Memphis Social Security Disability Lawyers
Know the differences in benefits for Supplemental Security Income & Social Security Disability
When you file a claim for Social Security disability benefits, the options may seem a bit overwhelming at first. The Social Security Act provides that if you are disabled, you may be eligible for income or benefits that help you provide for you financially.
Unfortunately, many claimants are denied upon initial application and even upon reconsideration hearings, especially if they try to navigate the system without an attorney. By working with a qualified Social Security lawyer in Memphis with experience in securing benefits, you will probably have a better chance at receiving help.
Knowing the difference between the types of Social Security benefits can help you when you file a claim or when you work with an attorney who handles the more obscure or complicated details for you.
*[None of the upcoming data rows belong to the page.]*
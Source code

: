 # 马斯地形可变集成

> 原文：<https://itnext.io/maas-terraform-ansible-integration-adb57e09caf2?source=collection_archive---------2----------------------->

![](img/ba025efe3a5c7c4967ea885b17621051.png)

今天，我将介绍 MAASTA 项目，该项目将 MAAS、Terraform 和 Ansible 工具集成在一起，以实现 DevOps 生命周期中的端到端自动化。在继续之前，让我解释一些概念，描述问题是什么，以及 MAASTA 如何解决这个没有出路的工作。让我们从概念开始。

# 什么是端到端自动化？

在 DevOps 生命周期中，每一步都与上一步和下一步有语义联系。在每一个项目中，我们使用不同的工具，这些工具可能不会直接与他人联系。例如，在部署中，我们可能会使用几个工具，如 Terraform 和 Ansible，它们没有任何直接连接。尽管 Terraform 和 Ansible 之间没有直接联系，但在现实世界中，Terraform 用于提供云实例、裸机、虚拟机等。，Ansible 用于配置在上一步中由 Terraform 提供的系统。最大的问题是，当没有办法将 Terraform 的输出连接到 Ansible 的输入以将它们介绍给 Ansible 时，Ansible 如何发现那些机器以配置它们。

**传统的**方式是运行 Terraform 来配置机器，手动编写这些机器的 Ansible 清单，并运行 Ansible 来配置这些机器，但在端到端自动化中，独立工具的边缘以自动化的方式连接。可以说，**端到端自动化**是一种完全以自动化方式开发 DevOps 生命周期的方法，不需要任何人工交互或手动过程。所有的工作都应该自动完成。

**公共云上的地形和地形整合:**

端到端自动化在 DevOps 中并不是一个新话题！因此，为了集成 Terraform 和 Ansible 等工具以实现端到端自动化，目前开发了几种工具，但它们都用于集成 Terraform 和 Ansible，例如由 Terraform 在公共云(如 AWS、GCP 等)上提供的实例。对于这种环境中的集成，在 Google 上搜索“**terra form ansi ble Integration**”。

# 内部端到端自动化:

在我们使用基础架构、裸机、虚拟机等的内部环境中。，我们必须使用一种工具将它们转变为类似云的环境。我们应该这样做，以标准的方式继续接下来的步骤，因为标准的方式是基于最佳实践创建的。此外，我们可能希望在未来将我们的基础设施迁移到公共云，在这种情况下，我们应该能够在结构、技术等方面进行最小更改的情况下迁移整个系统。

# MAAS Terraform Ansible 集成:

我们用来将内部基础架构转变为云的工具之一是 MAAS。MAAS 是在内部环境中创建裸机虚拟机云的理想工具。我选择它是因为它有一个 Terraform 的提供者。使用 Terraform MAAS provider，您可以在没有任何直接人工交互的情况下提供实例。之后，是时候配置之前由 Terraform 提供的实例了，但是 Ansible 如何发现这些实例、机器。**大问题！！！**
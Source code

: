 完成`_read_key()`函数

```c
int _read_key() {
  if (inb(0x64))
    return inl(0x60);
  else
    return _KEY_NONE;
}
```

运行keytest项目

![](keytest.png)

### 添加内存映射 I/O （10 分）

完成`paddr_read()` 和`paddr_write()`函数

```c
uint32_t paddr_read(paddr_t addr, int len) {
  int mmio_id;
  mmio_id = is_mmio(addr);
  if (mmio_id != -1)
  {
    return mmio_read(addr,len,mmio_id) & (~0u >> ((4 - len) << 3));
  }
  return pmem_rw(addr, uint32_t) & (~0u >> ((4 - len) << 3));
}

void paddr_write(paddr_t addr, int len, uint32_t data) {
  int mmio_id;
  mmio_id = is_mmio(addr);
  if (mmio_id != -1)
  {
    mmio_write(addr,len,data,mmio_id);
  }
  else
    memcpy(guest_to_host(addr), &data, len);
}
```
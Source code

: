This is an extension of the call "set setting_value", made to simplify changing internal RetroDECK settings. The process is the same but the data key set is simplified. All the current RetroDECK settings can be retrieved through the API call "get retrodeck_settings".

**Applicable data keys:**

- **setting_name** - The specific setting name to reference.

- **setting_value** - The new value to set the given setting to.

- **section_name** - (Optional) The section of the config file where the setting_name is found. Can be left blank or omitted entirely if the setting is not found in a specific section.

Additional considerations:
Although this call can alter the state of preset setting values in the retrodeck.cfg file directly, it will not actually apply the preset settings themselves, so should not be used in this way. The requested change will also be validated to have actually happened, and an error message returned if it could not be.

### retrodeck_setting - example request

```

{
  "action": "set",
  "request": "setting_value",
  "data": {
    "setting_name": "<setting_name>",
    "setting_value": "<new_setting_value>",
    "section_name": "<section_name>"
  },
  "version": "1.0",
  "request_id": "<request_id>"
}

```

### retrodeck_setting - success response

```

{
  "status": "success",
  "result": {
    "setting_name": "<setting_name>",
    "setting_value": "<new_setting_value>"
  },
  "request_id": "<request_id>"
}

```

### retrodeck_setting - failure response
Social Security Disability Lawyers in Memphis
Social Security disability insurance benefits are provided under Title II of the Social Security Act. You may be eligible for these benefits in certain instances of disability:
- If you are physically or mentally incapable of working in your past position
- If you are physically or mentally incapable of performing another type of work based on your age, skill, or any educational, physical or mental requirements
- If you are a disabled claimant who has worked enough to contribute a certain amount to the Social Security system
Some claimants may find that even if they have contributed to Social Security, they have not worked for so long that they have nullified their eligibility. In this instance, the advice of an attorney becomes even more important.
Supplemental Security Income
Supplemental Security Income is provided to eligible individuals under Title XVI of the Social Security Act. You may be eligible if you meet the following or other criteria:
- If you have not worked before you came disabled
- If you did not work because you are a stay-at-home mom, divorced homemaker or the parent of a disabled child who is legally an adult, but incapable of self-care
Claimants of SSI must show financial need. This is the one main difference between the two programs. SSI claimants are awarded benefits based on need rather than contribution.